Rockport Networks has announced a collaboration with the University of Texas’ Advanced Computing Center (TACC) to create a Center of Excellence in Austin, Texas. TACC houses Frontera, the fastest supercomputer on a university campus and the 10th most powerful supercomputer in the world. TACC has installed 396 nodes on Frontera running production workloads on Rockport’s switchless network including quantum computing, pandemic-related life sciences research as well as workloads focused on rapid responses to emergencies like hurricanes, earthquakes, tornadoes, floods, and other large-scale disasters.
“TACC is very pleased to be a Rockport Center of Excellence. We run diverse advanced computing workloads which rely on high-bandwidth, low-latency communication to sustain performance at scale. We’re excited to work with innovative new technology like Rockport’s switchless network design,” stated Dr. Dan Stanzione, director of TACC and associate vice president for research at UT-Austin. “Our team is seeing promising initial results in terms of congestion and latency control. We’ve been impressed by the simplicity of installation and management. We look forward to continuing to test on new and larger workloads and expanding the Rockport Switchless Network further into our data center.”

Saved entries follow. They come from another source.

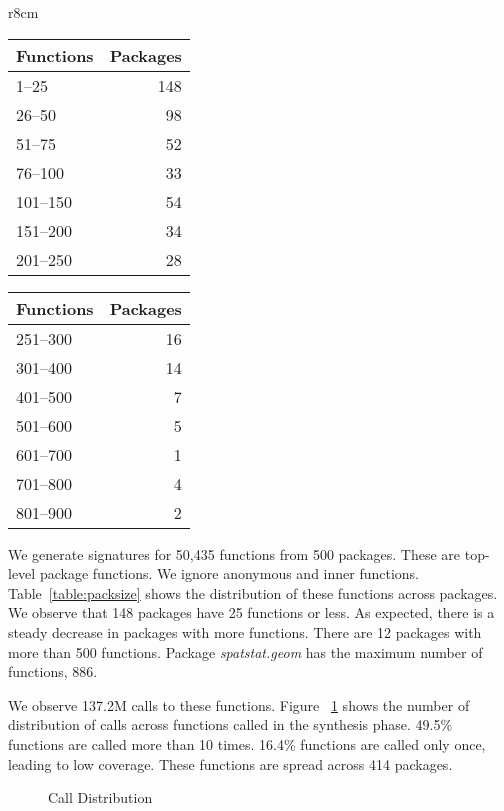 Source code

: \documentclass[review,nonacm,screen,acmsmall,anonymous=true]{acmart}
\begin{document}
\begin{wraptable}{r}{8cm}
  \vspace{-3mm}
  \small
  \caption{Package Size} \label{table:packsize}
  \centering
  \begin{tabular}{lr}
    \toprule
    \bf Functions&\bf Packages\\
    \midrule
    1--25&148\\
    26--50&98\\
    51--75&52\\
    76--100&33\\
    101--150&54\\
    151--200&34\\
    201--250&28\\
    \bottomrule
  \end{tabular}
  \quad
  \begin{tabular}{lr}
    \toprule
    \bf Functions&\bf Packages\\
    \midrule
    251--300&16\\
    301--400&14\\
    401--500&7\\
    501--600&5\\
    601--700&1\\
    701--800&4\\
    801--900&2\\
    \bottomrule
  \end{tabular}
\end{wraptable}

We generate signatures for 50,435 functions from 500 packages. These are
top-level package functions. We ignore anonymous and inner functions.
Table~\ref{table:packsize} shows the distribution of these functions across
packages. We observe that 148 packages have 25 functions or less. As expected,
there is a steady decrease in packages with more functions. There are 12
packages with more than 500 functions. Package \emph{spatstat.geom} has the
maximum number of functions, 886.

We observe 137.2M calls to these functions. Figure ~\ref{fig:callDist} shows the
number of distribution of calls across functions called in the synthesis
phase. 49.5\% functions are called more than 10 times. 16.4\% functions are
called only once, leading to low coverage. These functions are spread across 414
packages.

\begin{figure}[!h]
  \centering
  
  \caption{Call Distribution}
  \label{fig:callDist}
\end{figure}
\end{document}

Watch the video to learn more about how Rockport and TACC are fueling innovation in academic supercomputing environments:
Hi, I’m Dan Stanzione, I’m the associate Vice President for research here at the University of Texas at Austin and serve as the Executive Director of the Texas Advanced Computing Center, which is our large-scale research computing facility here in Austin. I’m pleased to be talking about our new partnership to form a center of excellence with Rockport Networks.
Rockport is offering a new switchless kind of optical network that gets us very high bandwidth and very low latency, which is something we value a lot. We’re always evaluating – not just new companies, but new products from old companies, new versions of products, and Interconnect is one where there used to be a lot of options. There’s less options now. We have good options, they won for a reason – the ones that are out there, but it’s always great to see new players in the space, so we’re very excited about it.
We run all sorts of simulation AI and data analytics workflows on our machines here at TACC. It really spans all the forms of science, were funded primarily by the National Science Foundation, so we do any sort of unclassified research. So, it can be biology and genomics. It can be human health, it can be astrophysics, it can be climate and weather, it can be chemistry and new materials, it can be energy related. There’s a whole bunch of things.
We’ve done some of our initial testing with mostly weather forecasting and climate codes, and some molecular dynamics codes because they tend to really stress the network in the kinds of stuff that we’re trying to do. We did a smaller testbed a couple of months ago with a 24 node testbed that was actually fairly easy to install. It’s fairly small. We just have one or two of what are called SHFLs that make the optical connections between all the nodes. That went smoothly, and we tested it out again. We ran some climate codes and weather codes and molecular dynamics codes, and it did as well as our existing InfiniBand networks on the same compute nodes. So very competitive performance with what we have now.
We’ve just done a much larger install. We’ve expanded it to about 400 nodes and we’ve just finished that up. We’ve done a lot of low level performance testing and things like that. But we’re very optimistic based on what we’ve seen up to 24 nodes. We expect to continue going forward with this plan.
So we’ve now put in this bigger testbed. We’re going to start evaluating how it does with our codes today, and maybe look at some AI codes and some other workflows, and then work with Rockport on how we might plan to make a much larger scale. I mean, future systems, we’re looking at 10,000, 20,000, 50,000 endpoints instead of a few hundred. So we’re going to figure out and start to really understand the performance characteristics of what goes on in the network – where is there congestion, where do we need flow control, quality of service, how does it do when we start overlaying storage with message passing? There’s a lot of research topics we want to explore and then think about how we might help sort of co-design the scale out of the future versions of the network.